- ABOUT THIS TASK: Pull each line holding the word "attacker" from the data.

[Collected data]

Content starts

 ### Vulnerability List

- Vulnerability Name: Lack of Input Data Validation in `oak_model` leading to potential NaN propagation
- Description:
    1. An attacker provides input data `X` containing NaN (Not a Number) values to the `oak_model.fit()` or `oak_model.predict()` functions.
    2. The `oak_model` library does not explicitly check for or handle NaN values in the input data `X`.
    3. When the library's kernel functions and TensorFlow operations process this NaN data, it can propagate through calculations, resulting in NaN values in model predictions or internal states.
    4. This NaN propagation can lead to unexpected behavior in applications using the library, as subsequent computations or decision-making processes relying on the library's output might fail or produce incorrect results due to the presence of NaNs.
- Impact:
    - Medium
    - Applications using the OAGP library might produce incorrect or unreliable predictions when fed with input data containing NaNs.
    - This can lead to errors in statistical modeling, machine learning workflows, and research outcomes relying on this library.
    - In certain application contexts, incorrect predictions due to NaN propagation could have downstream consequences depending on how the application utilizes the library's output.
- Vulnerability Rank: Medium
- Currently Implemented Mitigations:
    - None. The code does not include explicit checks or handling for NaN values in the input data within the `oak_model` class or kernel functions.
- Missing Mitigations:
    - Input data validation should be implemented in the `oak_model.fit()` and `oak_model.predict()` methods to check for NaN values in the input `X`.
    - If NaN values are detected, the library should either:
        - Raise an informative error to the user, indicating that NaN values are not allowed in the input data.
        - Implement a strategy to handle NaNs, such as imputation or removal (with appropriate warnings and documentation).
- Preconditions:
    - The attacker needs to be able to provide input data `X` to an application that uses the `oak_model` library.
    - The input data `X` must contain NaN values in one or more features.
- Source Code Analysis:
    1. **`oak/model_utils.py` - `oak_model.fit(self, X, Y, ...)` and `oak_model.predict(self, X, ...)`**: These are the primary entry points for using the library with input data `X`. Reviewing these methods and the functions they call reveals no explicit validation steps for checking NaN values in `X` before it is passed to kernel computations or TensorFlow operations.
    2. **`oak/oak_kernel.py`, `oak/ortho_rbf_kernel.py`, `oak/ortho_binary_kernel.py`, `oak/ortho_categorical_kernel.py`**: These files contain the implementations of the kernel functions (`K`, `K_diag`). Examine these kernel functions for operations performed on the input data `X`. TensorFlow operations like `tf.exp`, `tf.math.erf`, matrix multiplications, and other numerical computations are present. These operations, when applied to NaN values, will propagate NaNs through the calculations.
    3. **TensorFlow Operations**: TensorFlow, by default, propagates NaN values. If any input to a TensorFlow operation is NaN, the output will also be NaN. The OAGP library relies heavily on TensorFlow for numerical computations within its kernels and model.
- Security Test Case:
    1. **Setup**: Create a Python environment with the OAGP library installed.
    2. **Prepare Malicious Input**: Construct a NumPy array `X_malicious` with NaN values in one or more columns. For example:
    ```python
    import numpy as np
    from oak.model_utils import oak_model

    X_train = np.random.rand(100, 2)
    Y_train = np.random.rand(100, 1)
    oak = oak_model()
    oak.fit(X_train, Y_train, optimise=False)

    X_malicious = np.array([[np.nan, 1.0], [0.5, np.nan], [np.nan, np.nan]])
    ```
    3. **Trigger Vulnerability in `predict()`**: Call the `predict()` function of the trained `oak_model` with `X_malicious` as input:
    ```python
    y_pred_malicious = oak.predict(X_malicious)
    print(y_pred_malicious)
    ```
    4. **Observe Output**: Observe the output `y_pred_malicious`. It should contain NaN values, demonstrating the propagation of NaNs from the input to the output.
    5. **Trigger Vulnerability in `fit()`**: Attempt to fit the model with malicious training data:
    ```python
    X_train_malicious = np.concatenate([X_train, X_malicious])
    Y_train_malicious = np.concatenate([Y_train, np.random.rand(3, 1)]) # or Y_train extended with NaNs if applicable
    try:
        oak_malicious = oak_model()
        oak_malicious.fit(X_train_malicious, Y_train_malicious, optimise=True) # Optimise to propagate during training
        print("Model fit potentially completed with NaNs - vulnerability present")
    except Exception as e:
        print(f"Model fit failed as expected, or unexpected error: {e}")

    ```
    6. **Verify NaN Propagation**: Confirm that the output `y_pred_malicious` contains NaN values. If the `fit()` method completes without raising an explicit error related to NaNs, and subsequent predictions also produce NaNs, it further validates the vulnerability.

Content ends
Content starts

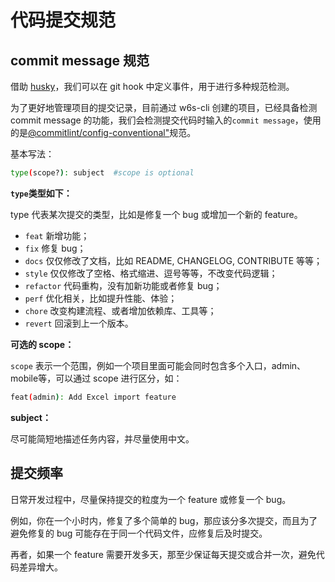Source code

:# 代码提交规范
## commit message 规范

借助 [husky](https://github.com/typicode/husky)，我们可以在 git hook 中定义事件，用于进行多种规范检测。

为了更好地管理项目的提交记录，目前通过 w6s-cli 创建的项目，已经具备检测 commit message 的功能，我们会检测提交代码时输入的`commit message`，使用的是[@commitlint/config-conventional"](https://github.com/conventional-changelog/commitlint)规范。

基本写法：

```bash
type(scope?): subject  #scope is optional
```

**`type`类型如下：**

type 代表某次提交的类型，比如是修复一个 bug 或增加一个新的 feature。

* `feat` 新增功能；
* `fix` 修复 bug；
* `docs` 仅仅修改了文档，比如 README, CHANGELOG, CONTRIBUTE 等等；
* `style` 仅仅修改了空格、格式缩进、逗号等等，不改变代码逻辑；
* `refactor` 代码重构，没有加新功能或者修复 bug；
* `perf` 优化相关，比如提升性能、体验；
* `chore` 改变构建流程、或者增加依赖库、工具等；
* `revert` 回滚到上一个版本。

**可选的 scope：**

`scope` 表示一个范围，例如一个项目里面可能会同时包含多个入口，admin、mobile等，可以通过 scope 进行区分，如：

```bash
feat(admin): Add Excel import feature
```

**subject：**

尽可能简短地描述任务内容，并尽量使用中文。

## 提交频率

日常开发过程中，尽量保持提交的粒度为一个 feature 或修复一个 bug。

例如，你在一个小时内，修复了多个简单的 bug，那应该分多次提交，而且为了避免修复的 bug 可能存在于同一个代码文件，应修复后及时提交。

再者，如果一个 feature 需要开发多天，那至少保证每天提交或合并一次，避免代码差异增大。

Content ends
Content starts

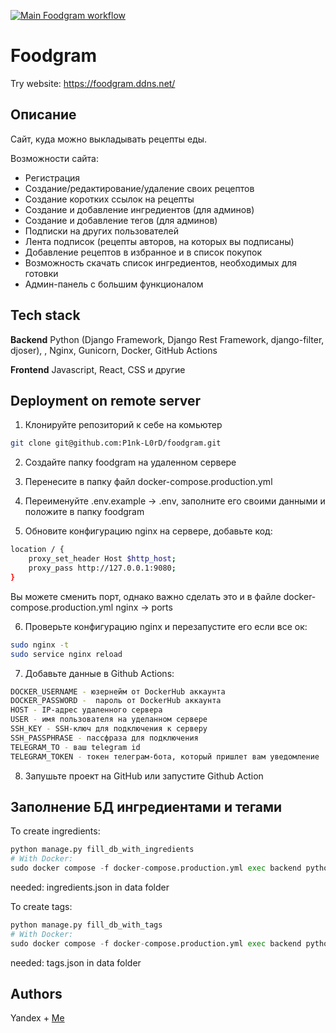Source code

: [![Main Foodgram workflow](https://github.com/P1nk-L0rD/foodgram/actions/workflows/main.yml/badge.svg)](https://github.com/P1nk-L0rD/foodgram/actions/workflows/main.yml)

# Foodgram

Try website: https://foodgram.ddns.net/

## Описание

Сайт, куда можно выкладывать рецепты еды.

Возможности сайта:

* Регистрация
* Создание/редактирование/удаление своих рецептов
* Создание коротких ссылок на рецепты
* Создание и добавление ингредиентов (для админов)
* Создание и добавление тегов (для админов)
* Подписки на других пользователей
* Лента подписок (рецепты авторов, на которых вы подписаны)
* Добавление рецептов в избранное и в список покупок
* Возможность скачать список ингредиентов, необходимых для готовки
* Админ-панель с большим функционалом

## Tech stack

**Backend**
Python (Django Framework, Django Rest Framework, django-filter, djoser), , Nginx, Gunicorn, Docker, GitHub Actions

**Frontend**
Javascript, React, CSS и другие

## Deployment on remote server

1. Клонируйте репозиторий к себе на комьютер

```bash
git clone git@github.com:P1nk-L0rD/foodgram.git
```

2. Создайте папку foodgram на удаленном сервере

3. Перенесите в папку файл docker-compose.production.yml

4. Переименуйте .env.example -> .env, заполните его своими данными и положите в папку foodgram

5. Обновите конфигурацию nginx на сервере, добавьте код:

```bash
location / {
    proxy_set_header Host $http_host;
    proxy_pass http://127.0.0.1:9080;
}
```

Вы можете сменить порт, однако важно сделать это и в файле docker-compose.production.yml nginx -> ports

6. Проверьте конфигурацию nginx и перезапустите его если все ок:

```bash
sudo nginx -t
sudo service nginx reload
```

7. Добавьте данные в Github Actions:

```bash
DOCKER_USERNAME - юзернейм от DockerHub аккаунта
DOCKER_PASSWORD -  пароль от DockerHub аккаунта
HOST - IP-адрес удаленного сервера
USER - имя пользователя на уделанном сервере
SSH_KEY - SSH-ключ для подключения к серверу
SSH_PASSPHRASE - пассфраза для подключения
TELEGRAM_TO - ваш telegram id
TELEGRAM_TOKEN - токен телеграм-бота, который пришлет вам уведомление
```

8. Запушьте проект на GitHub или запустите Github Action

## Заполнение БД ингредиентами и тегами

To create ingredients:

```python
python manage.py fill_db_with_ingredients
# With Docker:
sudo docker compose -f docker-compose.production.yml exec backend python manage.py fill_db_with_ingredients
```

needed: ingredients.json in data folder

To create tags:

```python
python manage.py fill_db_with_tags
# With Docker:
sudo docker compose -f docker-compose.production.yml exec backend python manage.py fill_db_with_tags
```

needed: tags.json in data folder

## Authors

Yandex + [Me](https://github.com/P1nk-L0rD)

Content ends

- RESPONSE AREA:
    1. An attacker provides input data `X` containing NaN (Not a Number) values to the `oak_model.fit()` or `oak_model.predict()` functions.
    - The attacker needs to be able to provide input data `X` to an application that uses the `oak_model` library.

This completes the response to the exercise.